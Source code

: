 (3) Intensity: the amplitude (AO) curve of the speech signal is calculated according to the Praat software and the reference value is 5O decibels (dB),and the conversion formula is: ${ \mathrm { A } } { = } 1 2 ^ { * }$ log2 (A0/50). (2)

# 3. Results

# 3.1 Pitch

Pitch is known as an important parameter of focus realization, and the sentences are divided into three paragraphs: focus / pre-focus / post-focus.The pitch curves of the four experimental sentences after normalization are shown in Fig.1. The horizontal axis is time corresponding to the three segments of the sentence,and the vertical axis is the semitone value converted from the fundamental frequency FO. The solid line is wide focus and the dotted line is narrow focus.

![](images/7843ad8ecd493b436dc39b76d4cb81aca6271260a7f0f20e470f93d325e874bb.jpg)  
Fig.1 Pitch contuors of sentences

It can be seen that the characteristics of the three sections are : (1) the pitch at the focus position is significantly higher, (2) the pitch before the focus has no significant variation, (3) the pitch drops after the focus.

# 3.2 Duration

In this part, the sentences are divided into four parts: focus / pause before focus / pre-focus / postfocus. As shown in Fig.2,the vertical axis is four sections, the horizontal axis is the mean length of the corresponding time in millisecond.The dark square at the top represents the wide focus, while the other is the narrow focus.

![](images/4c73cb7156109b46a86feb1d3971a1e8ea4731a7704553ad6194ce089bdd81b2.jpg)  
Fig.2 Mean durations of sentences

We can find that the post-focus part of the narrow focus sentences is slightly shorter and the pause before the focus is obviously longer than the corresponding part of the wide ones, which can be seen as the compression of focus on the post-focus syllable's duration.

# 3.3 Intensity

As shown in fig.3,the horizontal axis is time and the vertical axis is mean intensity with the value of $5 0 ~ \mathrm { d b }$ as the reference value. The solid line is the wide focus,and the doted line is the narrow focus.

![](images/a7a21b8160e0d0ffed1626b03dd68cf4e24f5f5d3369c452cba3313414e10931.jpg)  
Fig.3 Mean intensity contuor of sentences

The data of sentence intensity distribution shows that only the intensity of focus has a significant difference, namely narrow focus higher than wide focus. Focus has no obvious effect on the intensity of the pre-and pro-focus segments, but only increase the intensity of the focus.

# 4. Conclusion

* _Work request_
The response should hold exactly the lines starting at the line with "log2 (A0/50). (2)" and ending at the line with "# 3.1 Pitch", and no other line of the material above.

* _Answer space_
: (3) Intensity: the amplitude (AO) curve of the speech signal is calculated according to the Praat software and the reference value is 5O decibels (dB),and the conversion formula is: ${ \mathrm { A } } { = } 1 2 ^ { * }$ log2 (A0/50). (2)

# 3. Results

# 3.1 Pitch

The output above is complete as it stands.